The collapse of Silicon Valley Bank in 2023 raised concerns about the stability of the banking sector. In response, the Federal Reserve had proposed to increase large bank capital requirements by about 20% through strong regulation, but this faced strong opposition from major Wall Street banks. As a result, the vice chair responsible for financial regulation shifted from advocating for stricter oversight to supporting a more relaxed approach, and the direction of regulatory reform was adjusted accordingly.

On that day, Vice Chair Michelle Bowman explained during the introduction of the new regulatory reform plan that some large banks’ capital requirements might be slightly increased, but overall, the capital burden would be eased. The plan acknowledges that the capital expansion policies implemented after the 2008 financial crisis had unintended side effects and points out that excessive regulation of low-risk activities has actually constrained credit supply.

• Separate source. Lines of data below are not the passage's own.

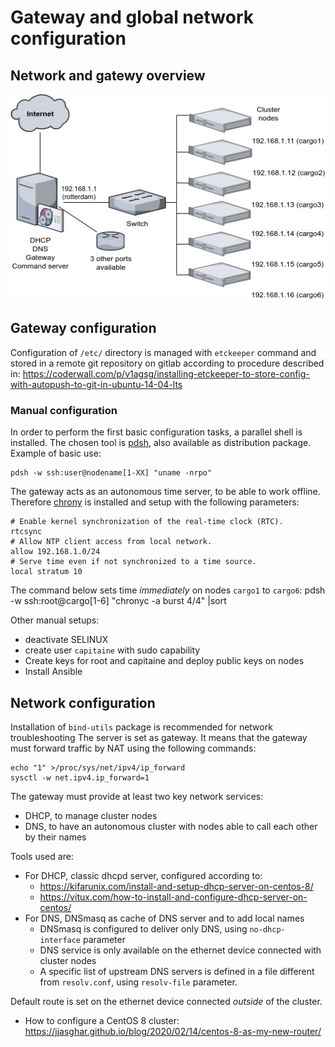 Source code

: # Gateway and global network configuration

## Network and gatewy overview

![Network map](./images/minicluster.png "Network map")

## Gateway configuration

Configuration of `/etc/` directory is managed with `etckeeper` command and stored in a remote git repository on gitlab according to procedure described in: https://coderwall.com/p/v1agsg/installing-etckeeper-to-store-config-with-autopush-to-git-in-ubuntu-14-04-lts

### Manual configuration
In order to perform the first basic configuration tasks, a parallel shell is installed. The chosen tool is [pdsh](https://github.com/chaos/pdsh), also available as distribution package. Example of basic use: 

    pdsh -w ssh:user@nodename[1-XX] "uname -nrpo"

The gateway acts as an autonomous time server, to be able to work offline. Therefore [chrony](https://www.itzgeek.com/post/how-to-install-ntp-chrony-on-centos-8-centos-7-rhel-8-rhel-7/) is installed and setup with the following parameters:

    # Enable kernel synchronization of the real-time clock (RTC).
    rtcsync
    # Allow NTP client access from local network.
    allow 192.168.1.0/24
    # Serve time even if not synchronized to a time source.
    local stratum 10

The command below sets time *immediately* on nodes `cargo1` to `cargo6`:
    pdsh -w ssh:root@cargo[1-6] "chronyc -a burst 4/4" |sort

Other manual setups:
* deactivate SELINUX
* create user `capitaine` with sudo capability
* Create keys for root and capitaine and deploy public keys on nodes
* Install Ansible

## Network configuration

Installation of `bind-utils` package is recommended for network troubleshooting
The server is set as gateway. It means that the gateway must forward traffic by NAT using the following commands:

    echo "1" >/proc/sys/net/ipv4/ip_forward
    sysctl -w net.ipv4.ip_forward=1

The gateway must provide at least two key network services:
* DHCP, to manage cluster nodes 
* DNS, to have an autonomous cluster with nodes able to call each other by their names

Tools used are:
* For DHCP, classic dhcpd server, configured according to:
    * https://kifarunix.com/install-and-setup-dhcp-server-on-centos-8/
    * https://vitux.com/how-to-install-and-configure-dhcp-server-on-centos/
* For DNS, DNSmasq as cache of DNS server and to add local names
    * DNSmasq is configured to deliver only DNS, using `no-dhcp-interface` parameter
    * DNS service is only available on the ethernet device connected with cluster nodes 
    * A specific list of upstream DNS servers is defined in a file different from `resolv.conf`, using `resolv-file` parameter. 

Default route is set on the ethernet device connected *outside* of the cluster. 

* How to configure a CentOS 8 cluster: https://jjasghar.github.io/blog/2020/02/14/centos-8-as-my-new-router/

However, there are concerns that this regulatory relaxation could increase systemic vulnerabilities. Senator Elizabeth Warren criticized the plan as overly favoring large banks and forgetting the lessons of past financial crises.

The regulatory reform is expected to be voted on at the Federal Open Market Committee meeting on the 17th, signaling a change in the regulatory environment for the banking industry. This shift could alter the competitive landscape among banks and may pose a long-term risk of testing financial market stability again.